-- Exercise materials follows --
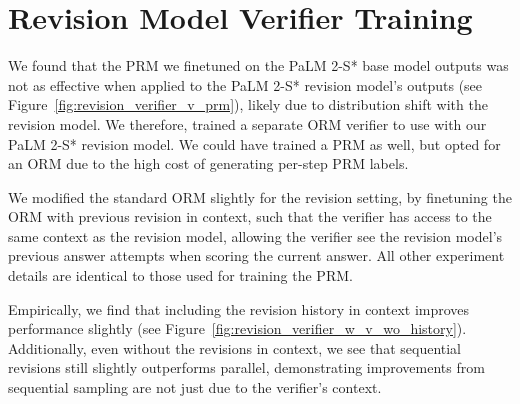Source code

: \documentclass[11pt, letterpaper, logo]{googledeepmind}
\begin{document}
\section{Revision Model Verifier Training}
\label{app:revision_verifier}

We found that the PRM we finetuned on the PaLM 2-S* base model outputs was not as effective when applied to the PaLM 2-S* revision model's outputs (see Figure~\ref{fig:revision_verifier_v_prm}), likely due to distribution shift with the revision model. We therefore, trained a separate ORM verifier to use with our PaLM 2-S* revision model. We could have trained a PRM as well, but opted for an ORM due to the high cost of generating per-step PRM labels.

We modified the standard ORM slightly for the revision setting, by finetuning the ORM with previous revision in context, such that the verifier has access to the same context as the revision model, allowing the verifier see the revision model's previous answer attempts when scoring the current answer. All other experiment details are identical to those used for training the PRM.

Empirically, we find that including the revision history in context improves performance slightly (see Figure~\ref{fig:revision_verifier_w_v_wo_history}). Additionally, even without the revisions in context, we see that sequential revisions still slightly outperforms parallel, demonstrating improvements from sequential sampling are not just due to the verifier's context.
\end{document}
-- Exercise materials concluded --
- What to work on:
The lines that contain the word "when" are wanted; copy each of them from the records.

- Response area:
We found that the PRM we finetuned on the PaLM 2-S* base model outputs was not as effective when applied to the PaLM 2-S* revision model's outputs (see Figure~\ref{fig:revision_verifier_v_prm}), likely due to distribution shift with the revision model. We therefore, trained a separate ORM verifier to use with our PaLM 2-S* revision model. We could have trained a PRM as well, but opted for an ORM due to the high cost of generating per-step PRM labels.
We modified the standard ORM slightly for the revision setting, by finetuning the ORM with previous revision in context, such that the verifier has access to the same context as the revision model, allowing the verifier see the revision model's previous answer attempts when scoring the current answer. All other experiment details are identical to those used for training the PRM.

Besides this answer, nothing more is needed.